[Dataset entries — start]

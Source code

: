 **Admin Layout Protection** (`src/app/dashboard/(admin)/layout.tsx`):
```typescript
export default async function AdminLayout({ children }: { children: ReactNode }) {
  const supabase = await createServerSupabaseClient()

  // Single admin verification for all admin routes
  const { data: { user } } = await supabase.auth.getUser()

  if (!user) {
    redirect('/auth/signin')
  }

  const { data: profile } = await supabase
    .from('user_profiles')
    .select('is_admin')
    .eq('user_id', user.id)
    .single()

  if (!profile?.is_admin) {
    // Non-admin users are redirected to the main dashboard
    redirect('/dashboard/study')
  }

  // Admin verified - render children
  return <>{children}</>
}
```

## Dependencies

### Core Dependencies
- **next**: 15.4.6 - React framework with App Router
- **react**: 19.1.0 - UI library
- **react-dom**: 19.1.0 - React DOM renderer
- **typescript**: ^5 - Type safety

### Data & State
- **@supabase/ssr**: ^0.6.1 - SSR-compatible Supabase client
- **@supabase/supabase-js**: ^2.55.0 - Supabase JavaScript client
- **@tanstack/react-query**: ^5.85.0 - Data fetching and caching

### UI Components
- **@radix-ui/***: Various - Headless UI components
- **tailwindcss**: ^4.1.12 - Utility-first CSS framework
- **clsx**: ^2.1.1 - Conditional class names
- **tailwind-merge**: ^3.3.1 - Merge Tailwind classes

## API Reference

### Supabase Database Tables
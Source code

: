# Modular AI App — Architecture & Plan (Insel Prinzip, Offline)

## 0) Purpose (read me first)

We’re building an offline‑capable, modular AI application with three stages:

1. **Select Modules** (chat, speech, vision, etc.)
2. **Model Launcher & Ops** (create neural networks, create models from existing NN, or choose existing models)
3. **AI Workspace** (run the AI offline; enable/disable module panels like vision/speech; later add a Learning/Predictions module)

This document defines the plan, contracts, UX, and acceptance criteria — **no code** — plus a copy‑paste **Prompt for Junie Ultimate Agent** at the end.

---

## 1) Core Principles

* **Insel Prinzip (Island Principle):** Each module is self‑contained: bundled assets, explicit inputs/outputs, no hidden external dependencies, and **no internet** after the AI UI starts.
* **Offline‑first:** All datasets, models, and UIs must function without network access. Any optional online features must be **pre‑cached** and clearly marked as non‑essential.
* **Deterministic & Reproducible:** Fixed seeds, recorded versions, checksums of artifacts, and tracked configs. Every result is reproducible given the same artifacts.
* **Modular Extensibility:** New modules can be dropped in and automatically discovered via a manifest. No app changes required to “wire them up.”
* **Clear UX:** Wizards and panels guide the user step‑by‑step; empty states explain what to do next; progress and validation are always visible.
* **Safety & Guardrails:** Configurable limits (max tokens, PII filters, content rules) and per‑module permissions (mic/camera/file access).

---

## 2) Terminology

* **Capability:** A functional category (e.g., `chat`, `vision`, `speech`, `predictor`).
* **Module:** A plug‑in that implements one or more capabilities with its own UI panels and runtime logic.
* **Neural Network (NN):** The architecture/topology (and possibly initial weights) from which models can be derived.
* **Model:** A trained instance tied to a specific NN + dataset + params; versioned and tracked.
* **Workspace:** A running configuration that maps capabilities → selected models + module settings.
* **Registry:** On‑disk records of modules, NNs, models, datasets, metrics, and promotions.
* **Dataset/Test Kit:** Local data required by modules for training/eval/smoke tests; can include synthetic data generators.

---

[Dataset entries — finish]

**Problem**
Report how many lines of the preceding records include "Insel". Output the number only.

**Output below**
2